When I make it to the end of the couch, the knife is only a few feet farther. I continue crawling, the blood soaking into the compression band where the incision must have opened. One more lunge forward and my fingers graze the tip of the knife. It makes a scratching sound as I drag it toward me. I turn to Maya’s husband, certain he’s heard it, that it will send him running across the room to kick me or use the knife against me. He remains paralyzed at the base of the steps as Jasper calls to me again. The sound of his voice flutters through the pain, giving me the strength to persist. I stretch my arm until I can grip the handle and push myself to sit, cradling the knife. I breathe into my core as I begin to lift myself off the ground.
Before I can stand, I hear a loud crack. I see Barb hovering above the man, who’s now motionless on the floor, my cast-iron skillet gripped in her right hand. She raises it again, about to strike, and reactively I shout, “Don’t.”
She hesitates, the pan still above her head.
“Don’t,” I say, calmer. The skillet slips from Barb’s hand and clangs against the floor. She gives the man a hard kick in the side. He grunts, indicating he’s still alive.

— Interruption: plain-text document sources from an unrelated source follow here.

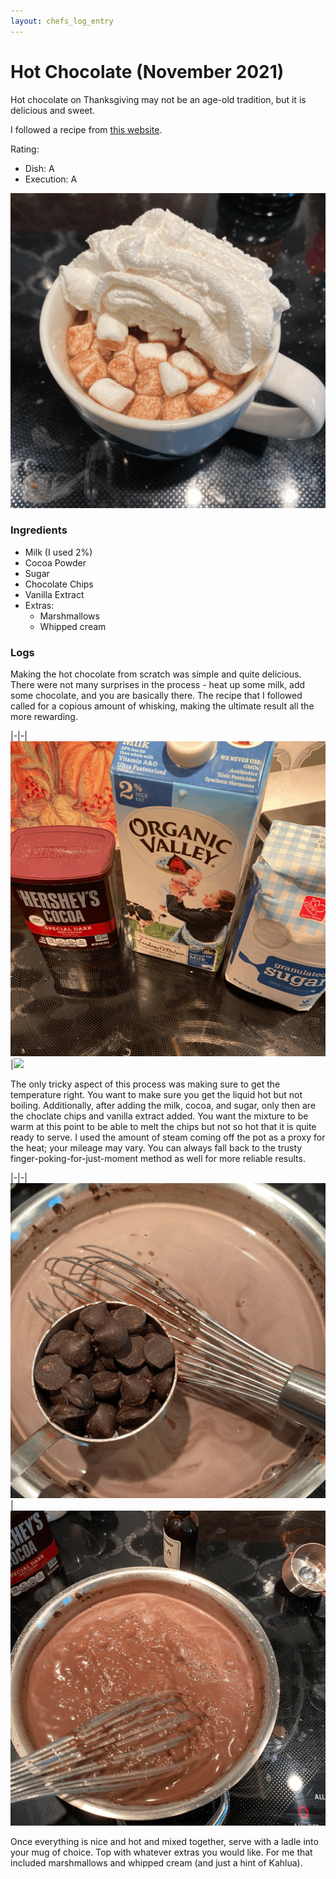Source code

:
 ```yaml
---
layout: chefs_log_entry 
---
```

# Hot Chocolate (November 2021)

Hot chocolate on Thanksgiving may not be an age-old tradition, but it is delicious and sweet.

I followed a recipe from [this website](https://celebratingsweets.com/homemade-hot-chocolate/).

Rating:
- Dish: A
- Execution: A

![](/assets/hot_chocolate/hot_chocolate_final.png)

### Ingredients

- Milk (I used 2%)
- Cocoa Powder
- Sugar
- Chocolate Chips
- Vanilla Extract
- Extras:
  - Marshmallows
  - Whipped cream

### Logs

Making the hot chocolate from scratch was simple and quite delicious. There were not many surprises in the process - heat up some milk, add some chocolate, and you are basically there. The recipe that I followed called for a copious amount of whisking, making the ultimate result all the more rewarding.

|-|-|
![](/assets/hot_chocolate/hot_chocolate_ingredients.png)|![](/assets/hot_chocolate/hot_chocolate_unmixed.png)

The only tricky aspect of this process was making sure to get the temperature right. You want to make sure you get the liquid hot but not boiling. Additionally, after adding the milk, cocoa, and sugar, only then are the choclate chips and vanilla extract added. You want the mixture to be warm at this point to be able to melt the chips but not so hot that it is quite ready to serve. I used the amount of steam coming off the pot as a proxy for the heat; your mileage may vary. You can always fall back to the trusty finger-poking-for-just-moment method as well for more reliable results.

|-|-|
![](/assets/hot_chocolate/hot_chocolate_chips.png)|![](/assets/hot_chocolate/hot_chocolate_whisking.png)

Once everything is nice and hot and mixed together, serve with a ladle into your mug of choice. Top with whatever extras you would like. For me that included marshmallows and whipped cream (and just a hint of Kahlua).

“You okay?” She hurries over to me, leaning my body against hers as we limp over to the couch. She helps me sit down. Vaguely, I hear Jasper,so desperate for me that he’s no longer callingMama. He’s screeching incoherently, ear-piercingly. I want to charge upstairs, to pull him to me, to inhale his sleepy breath and tell him everything’s okay. But my energy is zapped. I can’t move. The knife falls from my hand onto the floor below. Barb lifts my shirt to survey the damage. The compression band is covered in blood. Barb doesn’t try to remove it. She reaches for the knife, marvels at it in her hands, tries to decide what to do with it.
“T.?” I hear the familiar greeting as Gabe’s footsteps echo down the hall.
Jasper stops screaming, his voice now hopeful. “Dada?”
“Tessa, why haven’t you been answering my calls. Is everything—” He walks in, sees the man crumpled at the base of the stairs—and Barb, standing above me, holding the knife.
“Gabe, no,” I shout as Gabe charges Barb, pouncing on her, sending her flying to the ground, Her shoulder hits the coffee table. Gabe grabs the knife from her and throws it across the room.
“Stop,” Barb and I shout, our voices entangled. Gabe can’t hear us. He’s straddling Barb, holding her arms down.
“Who are you?” he shouts in her face.
“I’m Regina’s mom,” she says.
“Gabe, stop. That’s Regina’s mother.”
He doesn’t get off her, but he stops pressing her arms into the ground.
“Gabe, get off her.”
He climbs off and kneels at her side. Barb sits up, rubbing the back of her head. He holds out his hand to help her.
“Stay away from me.” She swats his hand away.
The living room is a symphony of wails. Jasper above. Opal in the corner. For the moment, Gabe focuses on me. He rushes over to the couch where I’m perched and touches the blood on my chin. Maya’s husband’s blood.
“Are you okay?” He rotates my shoulder, and I wince. “It’s not broken.”
Gabe leans forward and kisses my forehead. For this fleeting moment, we’re us again. Tessa and Gabe, Irons strong.